You can try to "polish" the first 112 layers, by using stopbackward=1700
in the 112 layer, so layers 0 - 112 will be trained only since 1700 iteration.
You can try to "polish" the first 112 layers, by using
stopbackward=1700
in the 112 layer, so layers 0 - 112 will be trained only since 1700 iteration.
It worked, thank you!
But does it mean stopbackward=1
only stops gradients for one iteration?
stopbackward=0 - dosn't stop gradients stopbackward=1 - stop gradients for the duration of the training (for all iterations) stopbackward=1700 - top gradients for the first 1700 iterations
@WongKinYiu I think we should use stopbackward=2000
for backbone for training detectors as best practice like burn_in=1000.
@AlexeyAB
In mm detection, they only train batch-norm layers of backbone. and it can reduce training epoch from 10x to 1x~6x. maybe it will be a better solution than using stopbackward.
@WongKinYiu
Do they calculate only rolling_mean
and rolling_variance
or also train biases
and scales
?
And do they get the same accuracy?
@AlexeyAB
I think they train all of parameters of batch norm layers. https://github.com/open-mmlab/mmdetection/blob/master/mmdet/models/backbones/resnet.py#L508-L515
Almost all models in their repository use this trick, and the performance may similar to or even higher than original paper. If use this trick, an object detector can achieve ~40% AP on MS COCO by training ~1 day on a 8 2080ti machine.
@WongKinYiu
I added support for the parameter: train_only_bn=1
https://github.com/AlexeyAB/darknet/commit/d4b2ed9d22210d33e438d9557e976f8053f1cf9b
So for layer with train_only_bn=1
and all previous layers will be trained only Batch-normalization.

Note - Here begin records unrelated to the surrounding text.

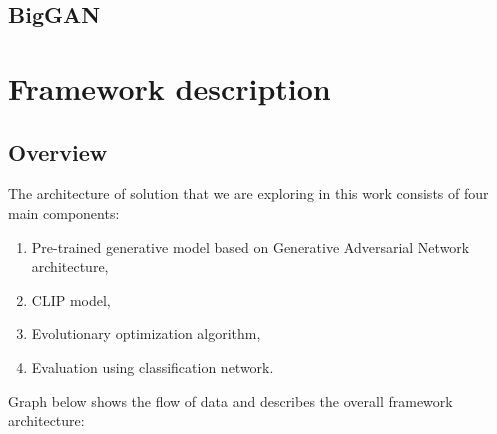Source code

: \documentclass[12pt,a4paper,openany]{book}
\begin{document}



\section{BigGAN}

\chapter{Framework description}

\section{Overview}

\noindent The architecture of solution that we are exploring in this work consists of four main components:
\begin{enumerate}
\item Pre-trained generative model based on Generative Adversarial Network architecture,
\item CLIP model,
\item Evolutionary optimization algorithm,
\item Evaluation using classification network.
\end{enumerate}
Graph below shows the flow of data and describes the overall framework architecture:\\
\end{document}
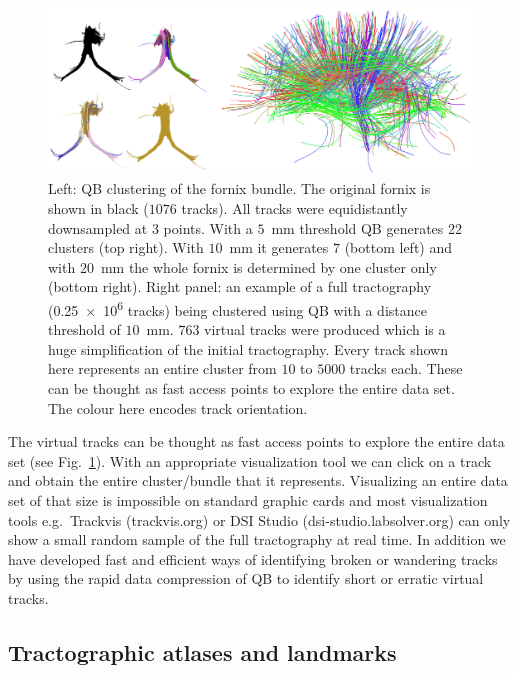 \documentclass{bioinfo}
\begin{document}
\begin{figure}
\begin{centering}
\includegraphics[scale=0.45]{Figures/Fig_6_QB_simple}
\par\end{centering}
\caption{Left: QB clustering of the fornix bundle. The original fornix
  is shown in black ($1076$ tracks). All tracks were equidistantly
  downsampled at $3$ points. With a $5$~mm threshold QB generates $22$
  clusters (top right). With $10$~mm it generates $7$ (bottom left) and
  with $20$~mm the whole fornix is determined by one cluster only
  (bottom right). Right panel: an example of a full tractography
  (\num{0.25e6} tracks) being clustered using QB with a distance
  threshold of $10$~mm. $763$ virtual tracks were produced which is a
  huge simplification of the initial tractography. Every track shown
  here represents an entire cluster from $10$ to $5000$ tracks
  each. These can be thought as fast access points to explore the entire
  data set. The colour here encodes track
  orientation.\label{Flo:QB_fornix}}
\centering{}
\end{figure}

The virtual tracks can be thought as fast access points to explore the
entire data set (see Fig.~\ref{Flo:QB_fornix}). With an appropriate
visualization tool we can click on a track and obtain the entire
cluster/bundle that it represents. Visualizing an entire data set of
that size is impossible on standard graphic cards and most visualization
tools e.g.~Trackvis (trackvis.org) or DSI Studio
(dsi-studio.labsolver.org) can only show a small random sample of the
full tractography at real time. In addition we have developed fast and
efficient ways of identifying broken or wandering tracks by using the
rapid data compression of QB to identify short or erratic virtual
tracks.

\subsection{Tractographic atlases and landmarks\label{sub:Atlases-made-easy}}
\end{document}
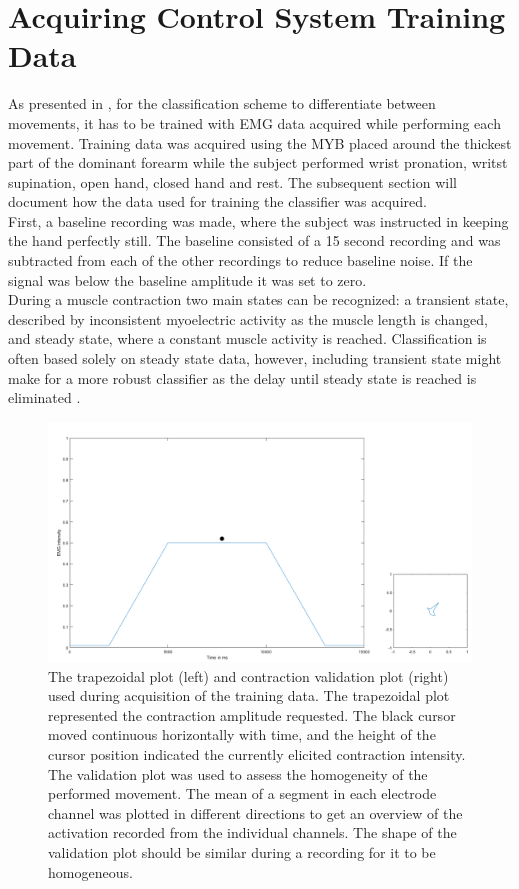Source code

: 
\section{Acquiring Control System Training Data}

As presented in , for the classification scheme to differentiate between movements, it has to be trained with EMG data acquired while performing each movement. Training data was acquired using the MYB placed around the thickest part of the dominant forearm while the subject performed wrist pronation, writst supination, open hand, closed hand and rest. The subsequent section will document how the data used for training the classifier was acquired. \\
First, a baseline recording was made, where the subject was instructed in keeping the hand perfectly still. The baseline consisted of a 15 second recording and was subtracted from each of the other recordings to reduce baseline noise. If the signal was below the baseline amplitude it was set to zero. \\
During a muscle contraction two main states can be recognized: a transient state, described by inconsistent myoelectric activity as the muscle length is changed, and steady state, where a constant muscle activity is reached. \cite{Mobarak2014} Classification is often based solely on steady state data, however, including transient state might make for a more robust classifier as the delay until steady state is reached is eliminated \cite{Boschmann2013,Mobarak2014a}. \\
%

\begin{figure}[H]                 
	\includegraphics[width=1\textwidth]{figures/trapezoid}  
	\caption{The trapezoidal plot (left) and contraction validation plot (right) used during acquisition of the training data. The trapezoidal plot represented the contraction amplitude requested. The black cursor moved continuous horizontally with time, and the height of the cursor position indicated the currently elicited contraction intensity. The validation plot was used to assess the homogeneity of the performed movement. The mean of a segment in each electrode channel was plotted in different directions to get an overview of the activation recorded from the individual channels. The shape of the validation plot should be similar during a recording for it to be homogeneous.}
	\label{fig:GUI} 
\end{figure}
\vspace{-1em}

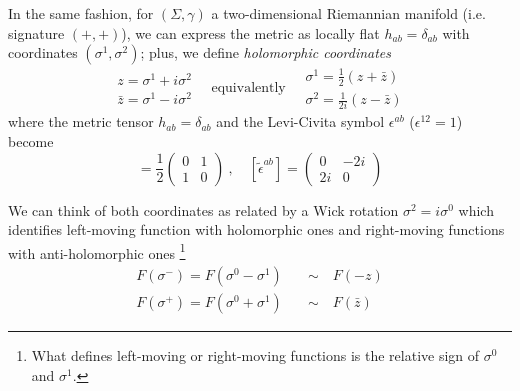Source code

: \documentclass[a4paper,12pt]{article}
\numberwithin{equation}{section}
\numberwithin{thm}{section}
\numberwithin{exm}{section}
\newcommand{\wt}{\widetilde}
\newcommand{\<}{{\langle}}
\renewcommand{\>}{{\rangle}}
\renewcommand{\d}{{\delta}}
\newcommand{\e}{{\epsilon}}
\newcommand{\s}{{\sigma}}
\begin{document}
In the same fashion, for $(\Sigma,\gamma)$ a two-dimensional Riemannian manifold (i.e. signature $(+,+)$), we can express the metric as locally flat $h_{ab} = \d_{ab}$ with coordinates $(\s^1, \s^2)$; plus, we define {\it holomorphic coordinates}%
	\begin{equation}
	\begin{array}{l}
		z      = \s^1 + i\s^2 \\
		\bar z = \s^1 - i\s^2
	\end{array}
	\quad\text{equivalently}\quad	
	\begin{array}{l}
	 	\s^1 = \frac{1}{2}(z + \bar z) \\
	 	\s^2 = \frac{1}{2i}(z - \bar z)
	\end{array} 
	\end{equation}
where the metric tensor $h_{ab} = \d_{ab}$ and the Levi-Civita symbol $\e^{ab}$ ($\e^{12} = 1$) become
	\begin{equation}
	[\wt\d_{ab}] = \frac{1}{2} \left(
		\begin{array}{cc}
		0 & 1 \\
		1 & 0
		\end{array}
	\right)\ ,\quad [\wt\e^{ab}] = \left(
		\begin{array}{cc}
		0 & -2i \\
		2i & 0
		\end{array}
	\right)
	\end{equation}

We can think of both coordinates as related by a Wick rotation $\s^2=i\s^0$ which identifies left-moving function with holomorphic ones and right-moving functions with anti-holomorphic ones%
\footnote{What defines left-moving or right-moving functions is the relative sign of $\s^0$ and $\s^1$.}
	\begin{align}
	F(\s^-) = F(\s^0 - \s^1)\quad & \sim\quad F(-z) \\
	F(\s^+) = F(\s^0 + \s^1)\quad & \sim\quad F(\bar z)
	\end{align}
\end{document}
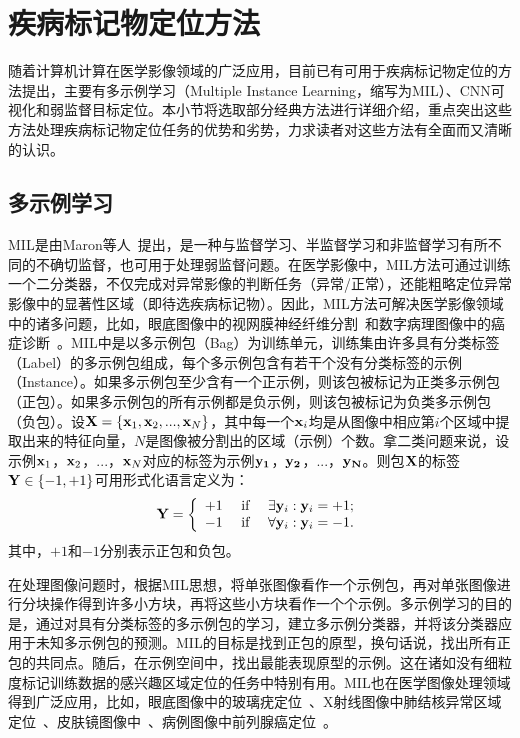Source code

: \section{疾病标记物定位方法}\label{sec:related_work}
随着计算机计算在医学影像领域的广泛应用，目前已有可用于疾病标记物定位的方法提出，主要有多示例学习（Multiple Instance Learning，缩写为MIL）、CNN可视化和弱监督目标定位。本小节将选取部分经典方法进行详细介绍，重点突出这些方法处理疾病标记物定位任务的优势和劣势，力求读者对这些方法有全面而又清晰的认识。
\subsection{多示例学习}
MIL是由Maron等人~\cite{maron1998framework}提出，是一种与监督学习、半监督学习和非监督学习有所不同的不确切监督，也可用于处理弱监督问题。在医学影像中，MIL方法可通过训练一个二分类器，不仅完成对异常影像的判断任务（异常/正常），还能粗略定位异常影像中的显著性区域（即待选疾病标记物）。因此，MIL方法可解决医学影像领域中的诸多问题，比如，眼底图像中的视网膜神经纤维分割~\cite{manivannan2017subcategory}和数字病理图像中的癌症诊断~\cite{kandemir2014empowering}。MIL中是以多示例包（Bag）为训练单元，训练集由许多具有分类标签（Label）的多示例包组成，每个多示例包含有若干个没有分类标签的示例（Instance）。如果多示例包至少含有一个正示例，则该包被标记为正类多示例包（正包）。如果多示例包的所有示例都是负示例，则该包被标记为负类多示例包（负包）。设$\mathbf{X}=\{\mathbf{x}_1,\mathbf{x}_2,...,\mathbf{x}_N\}$，其中每一个$\mathbf{x}_i$均是从图像中相应第$i$个区域中提取出来的特征向量，$N$是图像被分割出的区域（示例）个数。拿二类问题来说，设示例${\mathbf{x}_1}$，$\mathbf{x}_2$，...，$\mathbf{x}_N$对应的标签为示例$\mathbf{y_1}$，$\mathbf{y_2}$，...，$\mathbf{y_N}$。则包$\mathbf{X}$的标签$\mathbf{Y}\in \{-1,+1\}$可用形式化语言定义为：
\begin{equation*}
\mathbf{Y}=\left\{\begin{array}{ll}
{+1} & {\text { if } \quad \exists \mathbf{y}_{i}: \mathbf{y}_{i}=+1;} \\
{-1} & {\text { if } \quad \forall \mathbf{y}_{i}: \mathbf{y}_{i}=-1.}
\end{array}\right.
\end{equation*}
其中，$+1$和$-1$分别表示正包和负包。

在处理图像问题时，根据MIL思想，将单张图像看作一个示例包，再对单张图像进行分块操作得到许多小方块，再将这些小方块看作一个个示例。多示例学习的目的是，通过对具有分类标签的多示例包的学习，建立多示例分类器，并将该分类器应用于未知多示例包的预测。MIL的目标是找到正包的原型，换句话说，找出所有正包的共同点。随后，在示例空间中，找出最能表现原型的示例。这在诸如没有细粒度标记训练数据的感兴趣区域定位的任务中特别有用。MIL也在医学图像处理领域得到广泛应用，比如，眼底图像中的玻璃疣定位~\cite{lu2015effective}、X射线图像中肺结核异常区域定位~\cite{melendez2014novel}、皮肤镜图像中~\cite{madooei2018learning}、病例图像中前列腺癌定位~\cite{campanella2018terabyte}。

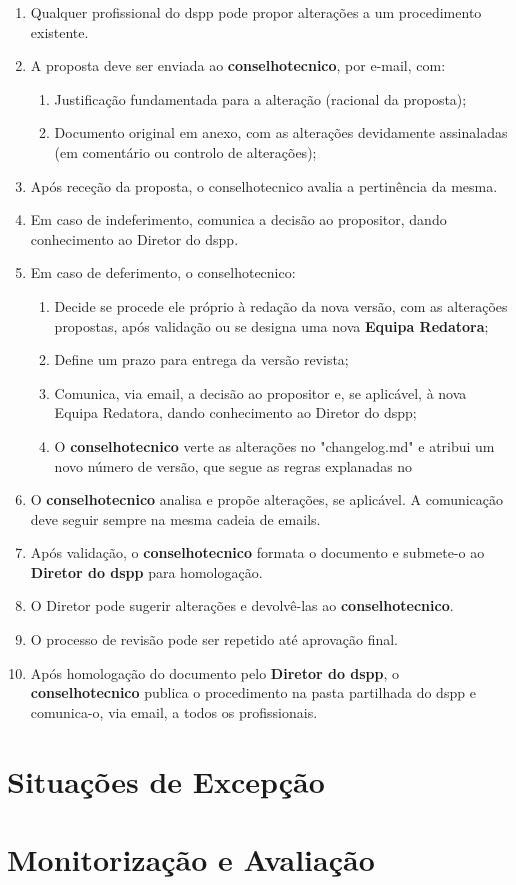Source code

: \begin{enumerate}
  \item Qualquer profissional do \gls{dspp} pode propor alterações a um procedimento existente.
  \item A proposta deve ser enviada ao \textbf{\gls{conselhotecnico}}, por e-mail, com:
  \begin{enumerate}
    \item Justificação fundamentada para a alteração (racional da proposta);
    \item Documento original em anexo, com as alterações devidamente assinaladas (em comentário ou controlo de alterações);
  \end{enumerate}
  \item Após receção da proposta, o \gls{conselhotecnico} avalia a pertinência da mesma.
  \item Em caso de indeferimento, comunica a decisão ao propositor, dando conhecimento ao Diretor do \gls{dspp}.
  \item Em caso de deferimento, o \gls{conselhotecnico}:
  \begin{enumerate}
    \item Decide se procede ele próprio à redação da nova versão, com as alterações propostas, após validação ou se designa uma nova \textbf{Equipa Redatora};
    \item Define um prazo para entrega da versão revista;
    \item Comunica, via email, a decisão ao propositor e, se aplicável, à nova Equipa Redatora, dando conhecimento ao Diretor do \gls{dspp};
    \item O \textbf{\gls{conselhotecnico}} verte as alterações no "changelog.md" e atribui um novo número de versão, que segue as regras explanadas no 
  \end{enumerate}
  \item O \textbf{\gls{conselhotecnico}} analisa e propõe alterações, se aplicável. A comunicação deve seguir sempre na mesma cadeia de emails.
  \item Após validação, o \textbf{\gls{conselhotecnico}} formata o documento e submete-o ao \textbf{Diretor do \gls{dspp}} para homologação.
  \item O Diretor pode sugerir alterações e devolvê-las ao \textbf{\gls{conselhotecnico}}.
  \item O processo de revisão pode ser repetido até aprovação final.
  \item Após homologação do documento pelo \textbf{Diretor do \gls{dspp}}, o \textbf{\gls{conselhotecnico}} publica o procedimento na pasta partilhada do \gls{dspp} e comunica-o, via email, a todos os profissionais.
\end{enumerate}


\section{Situações de Excepção}\label{sec:situacoes-de-excepcao}


\section{Monitorização e Avaliação}\label{sec:monitorizacao-e-avaliacao}

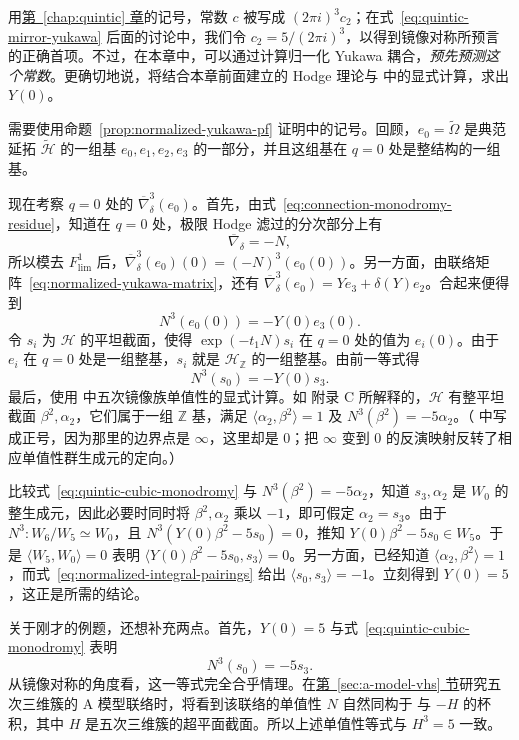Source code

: \begin{example}
用\hyperref[chap:quintic]{第~\ref*{chap:quintic} 章}的记号，常数 $c$ 被写成 $(2\pi i)^3c_2$；在式~\eqref{eq:quintic-mirror-yukawa} 后面的讨论中，我们令 $c_2=5/(2\pi i)^3$，以得到镜像对称所预言的正确首项。不过，在本章中，可以通过计算归一化 Yukawa 耦合，\emph{预先预测这个常数}。更确切地说，将结合本章前面建立的 Hodge 理论与  中的显式计算，求出 $Y(0)$。

需要使用命题~\ref{prop:normalized-yukawa-pf} 证明中的记号。回顾，$e_0=\widetilde\Omega$ 是典范延拓 $\widetilde{\mathcal H}$ 的一组基 $e_0,e_1,e_2,e_3$ 的一部分，并且这组基在 $q=0$ 处是整结构的一组基。

现在考察 $q=0$ 处的 $\overline\nabla_\delta^3(e_0)$。首先，由式~\eqref{eq:connection-monodromy-residue}，知道在 $q=0$ 处，极限 Hodge 滤过的分次部分上有
\[
\overline\nabla_\delta=-N,
\]
所以模去 $F_{\mathrm{lim}}^1$ 后，$\overline\nabla_\delta^3(e_0)(0)=(-N)^3(e_0(0))$。另一方面，由联络矩阵~\eqref{eq:normalized-yukawa-matrix}，还有 $\overline\nabla_\delta^3(e_0)=Ye_3+\delta(Y)e_2$。合起来便得到
\[
N^3(e_0(0))=-Y(0)e_3(0).
\]
令 $s_i$ 为 $\mathcal H$ 的平坦截面，使得 $\exp(-t_1N)s_i$ 在 $q=0$ 处的值为 $e_i(0)$。由于 $e_i$ 在 $q=0$ 处是一组整基，$s_i$ 就是 $\mathcal H_{\mathbb Z}$ 的一组整基。由前一等式得
\begin{equation}\label{eq:quintic-cubic-monodromy}
N^3(s_0)=-Y(0)s_3.
\end{equation}
最后，使用  中五次镜像族单值性的显式计算。如  附录 C 所解释的，$\mathcal H$ 有整平坦截面 $\beta^2,\alpha_2$，它们属于一组 $\mathbb Z$ 基，满足 $\langle\alpha_2,\beta^2\rangle=1$ 及 $N^3(\beta^2)=-5\alpha_2$。（ 中写成正号，因为那里的边界点是 $\infty$，这里却是 $0$；把 $\infty$ 变到 $0$ 的反演映射反转了相应单值性群生成元的定向。）

比较式~\eqref{eq:quintic-cubic-monodromy} 与 $N^3(\beta^2)=-5\alpha_2$，知道 $s_3,\alpha_2$ 是 $W_0$ 的整生成元，因此必要时同时将 $\beta^2,\alpha_2$ 乘以 $-1$，即可假定 $\alpha_2=s_3$。由于 $N^3:W_6/W_5\simeq W_0$，且 $N^3(Y(0)\beta^2-5s_0)=0$，推知 $Y(0)\beta^2-5s_0\in W_5$。于是 $\langle W_5,W_0\rangle=0$ 表明
$\langle Y(0)\beta^2-5s_0,s_3\rangle=0$。另一方面，已经知道 $\langle\alpha_2,\beta^2\rangle=1$，而式~\eqref{eq:normalized-integral-pairings} 给出 $\langle s_0,s_3\rangle=-1$。立刻得到 $Y(0)=5$，这正是所需的结论。
\end{example}

关于刚才的例题，还想补充两点。首先，$Y(0)=5$ 与式~\eqref{eq:quintic-cubic-monodromy} 表明
\[
N^3(s_0)=-5s_3.
\]
从镜像对称的角度看，这一等式完全合乎情理。在\hyperref[sec:a-model-vhs]{第~\ref*{sec:a-model-vhs} 节}研究五次三维簇的 A 模型联络时，将看到该联络的单值性 $N$ 自然同构于
与 $-H$ 的杯积，其中 $H$ 是五次三维簇的超平面截面。所以上述单值性等式与 $H^3=5$ 一致。

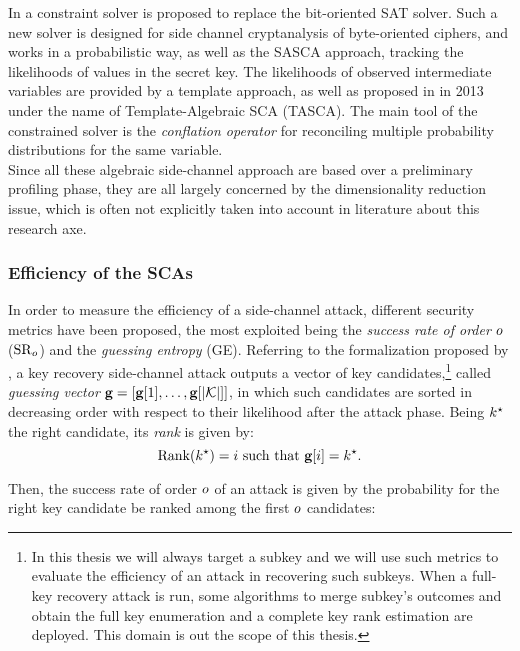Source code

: In \cite{Oren2014} a constraint solver is proposed to replace the bit-oriented SAT solver. Such a new solver is designed for side channel cryptanalysis of byte-oriented ciphers, and works in a probabilistic way, as well as the SASCA approach, tracking the likelihoods of values in the secret key. The likelihoods of observed intermediate variables are provided by a template approach, as well as proposed in \cite{Oren:2013} in 2013 under the name of Template-Algebraic SCA (TASCA). The main tool  of the constrained solver is the \emph{conflation operator} for reconciling multiple probability distributions for the same variable.\\

Since all these algebraic side-channel approach are based over a preliminary profiling phase, they are all largely concerned by the dimensionality reduction issue, which is often not explicitly taken into account in literature about this research axe. 

\subsubsection{Efficiency of the SCAs}\label{sec:metrics}
In order to measure the efficiency of a side-channel attack, different security metrics have been proposed, the most exploited being the \emph{success rate of order} $o$ ($\mathrm{SR}_o$) and the \emph{guessing entropy} (GE). Referring to the formalization proposed by \cite{unifiedFramework}, a key recovery side-channel attack outputs a vector of key candidates,\footnote{In this thesis we will always target a subkey and we will use such metrics to evaluate the efficiency of an attack in recovering such subkeys. When a full-key recovery attack is run, some algorithms to merge subkey's outcomes and obtain the full key enumeration and a complete key rank estimation are deployed. This domain is out the scope of this thesis.} called {\em guessing vector} $\textbf{g} = \left[\textbf{g}[1], \dots, \textbf{g}[{\lvert \mathcal{K} \rvert}]\right]$, in which such candidates are sorted in decreasing order with respect to their likelihood after the attack phase. Being $k^\star$ the right candidate, its \emph{rank} is given by:
\begin{equation}
\mathrm{Rank}(k^\star) = i \mbox{ such that } \textbf{g}[i] = k^\star \mbox{.}
\end{equation}

Then, the success rate of order $o$ of an attack is given by the probability for the right key candidate be ranked among the first $o$ candidates:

I think we should use both stopbackward=2000
and train_only_bn=1
for the last backbone-layer, because randomly initialized weights in neck & head will generate random deltas for the first 2000 iterations, it will degrades both conv-weights and bn-params.
@AlexeyAB
OK, I will design new experiments after next monday.
Training with adam=1 and a lower learning rate (0.0001 works for me, but I'm on a custom dataset) seems to work fine as well without any further adjustments due to its adaptive learning rates. May be worth a try.
Hello! At some point of training I get negative GIOU, huge iou_loss and then NAN average loss. I get them on modified version of .cfg, default is trained well on the same dataset. I removed last yolo layer and made five anchors for each of the rest. Am I doing something wrong?